Durant mon séjour, de nombreux interlocuteurs chargés du handicap ont exprimé leur point de vue selon lequel les personnes handicapées devraient bénéficier de services spécialisés distincts, notamment dans le cadre d’établissements résidentiels, de façon à leur fournir les meilleurs soins, les protéger de toute atteinte, stigmatisation ou discrimination éventuelles, et assurer leur sécurité en compagnie de leurs pairs handicapés. .

Protection sociale

La France consacre des moyens financiers et humains conséquents aux services et programmes de protection sociale destinés aux personnes handicapées. Son système de protection sociale couvre un large spectre de prestations contributives ou non-contributives, telles que l’Allocation aux adultes handicapés (AAH) et la Prestation de compensation du handicap (PCH).

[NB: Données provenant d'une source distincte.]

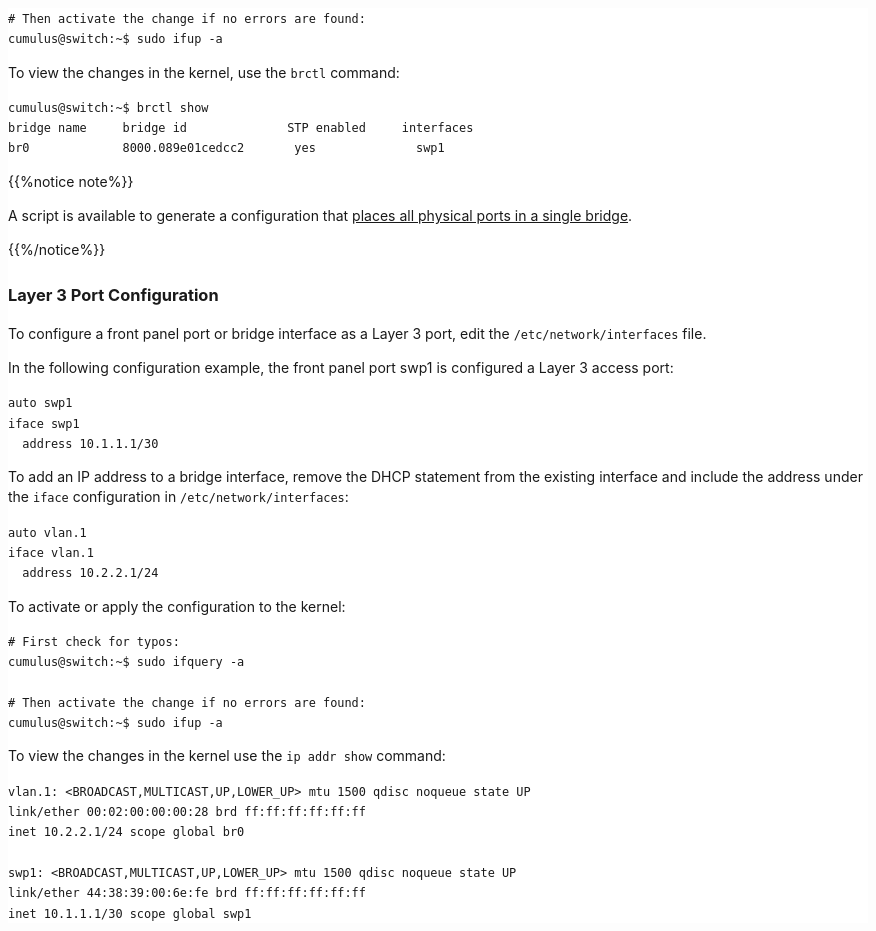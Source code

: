     # Then activate the change if no errors are found:
    cumulus@switch:~$ sudo ifup -a

To view the changes in the kernel, use the `brctl` command:

    cumulus@switch:~$ brctl show
    bridge name     bridge id              STP enabled     interfaces
    br0             8000.089e01cedcc2       yes              swp1

{{%notice note%}}

A script is available to generate a configuration that [places all
physical ports in a single
bridge](https://support.cumulusnetworks.com/hc/en-us/articles/203508477).

{{%/notice%}}

### <span>Layer 3 Port Configuration</span>

To configure a front panel port or bridge interface as a Layer 3 port,
edit the `/etc/network/interfaces` file.

In the following configuration example, the front panel port swp1 is
configured a Layer 3 access port:

    auto swp1
    iface swp1
      address 10.1.1.1/30

To add an IP address to a bridge interface, remove the DHCP statement
from the existing interface and include the address under the `iface`
configuration in `/etc/network/interfaces`:

    auto vlan.1
    iface vlan.1
      address 10.2.2.1/24

To activate or apply the configuration to the kernel:

    # First check for typos:
    cumulus@switch:~$ sudo ifquery -a
    
    # Then activate the change if no errors are found:
    cumulus@switch:~$ sudo ifup -a

To view the changes in the kernel use the `ip addr show` command:

    vlan.1: <BROADCAST,MULTICAST,UP,LOWER_UP> mtu 1500 qdisc noqueue state UP
    link/ether 00:02:00:00:00:28 brd ff:ff:ff:ff:ff:ff
    inet 10.2.2.1/24 scope global br0
    
    swp1: <BROADCAST,MULTICAST,UP,LOWER_UP> mtu 1500 qdisc noqueue state UP
    link/ether 44:38:39:00:6e:fe brd ff:ff:ff:ff:ff:ff
    inet 10.1.1.1/30 scope global swp1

La MDPH est responsable de l’évaluation et de la détermination du handicap, du développement du plan personnalisé de compensation et d’accompagnement, ainsi que du soutien financier pour l’accès aux services.

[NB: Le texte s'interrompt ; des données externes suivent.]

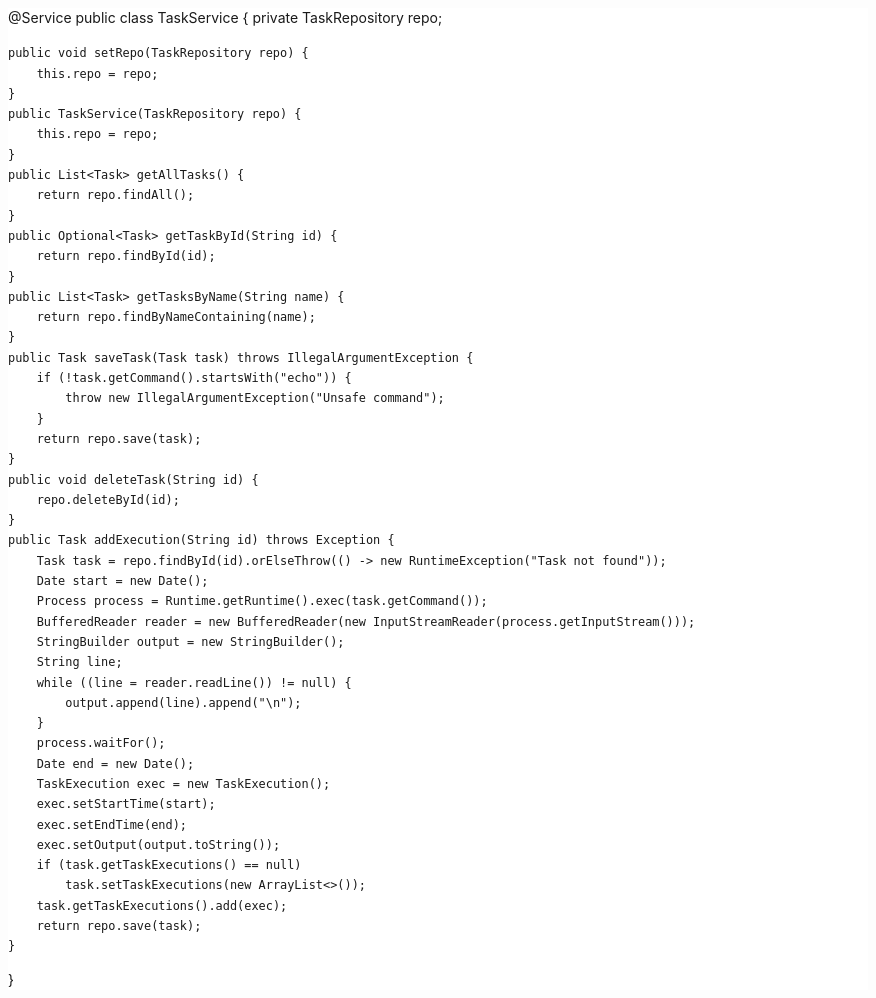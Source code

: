 @Service
public class TaskService {
    private TaskRepository repo;

    public void setRepo(TaskRepository repo) {
        this.repo = repo;
    }
    public TaskService(TaskRepository repo) {
        this.repo = repo;
    }
    public List<Task> getAllTasks() {
        return repo.findAll();
    }
    public Optional<Task> getTaskById(String id) {
        return repo.findById(id);
    }
    public List<Task> getTasksByName(String name) {
        return repo.findByNameContaining(name);
    }
    public Task saveTask(Task task) throws IllegalArgumentException {
        if (!task.getCommand().startsWith("echo")) {
            throw new IllegalArgumentException("Unsafe command");
        }
        return repo.save(task);
    }
    public void deleteTask(String id) {
        repo.deleteById(id);
    }
    public Task addExecution(String id) throws Exception {
        Task task = repo.findById(id).orElseThrow(() -> new RuntimeException("Task not found"));
        Date start = new Date();
        Process process = Runtime.getRuntime().exec(task.getCommand());
        BufferedReader reader = new BufferedReader(new InputStreamReader(process.getInputStream()));
        StringBuilder output = new StringBuilder();
        String line;
        while ((line = reader.readLine()) != null) {
            output.append(line).append("\n");
        }
        process.waitFor();
        Date end = new Date();
        TaskExecution exec = new TaskExecution();
        exec.setStartTime(start);
        exec.setEndTime(end);
        exec.setOutput(output.toString());
        if (task.getTaskExecutions() == null)
            task.setTaskExecutions(new ArrayList<>());
        task.getTaskExecutions().add(exec);
        return repo.save(task);
    }
}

Au cours de ma visite, j’ai pu constater la complexité et l’éclatement extrêmes du système français de protection sociale. D’une part, l’abondance de prestations, services et structures est telle qu’il est difficile pour les personnes handicapées de s’y retrouver. , malgré les tentatives pour transformer les Maisons Départementales des Personnes Handicapées en guichets uniques pour tous les services. De plus, près de 90% des établissements et services sont gérés par des associations à but non lucratif, avec un minimum d’orientations et directives publiques. La majorité de ces associations privilégient des solutions de placement en institution plutôt que l’inclusion et la vie en société.

 

 

J’encourage vivement les autorités à transformer les instituts médico-éducatifs actuels en centres de ressources non résidentiels pour enfants handicapés. De plus, il serait important que l’ensemble des moyens humains et financiers actuels soient placés sous la responsabilité du Ministère de l’Education Nationale.

A cet égard, j’exhorte le Gouvernement à adopter un plan d’action concret pour assurer la fermeture progressive de tous les établissements existants et transformer l’offre actuelle de services pour personnes handicapées en solutions d’accompagnement et de logements de proximité. La désinstitutionalisation des enfants handicapés doit constituer une priorité politique et le Gouvernement devrait envisager un moratoire pour suspendre toute nouvelle admission.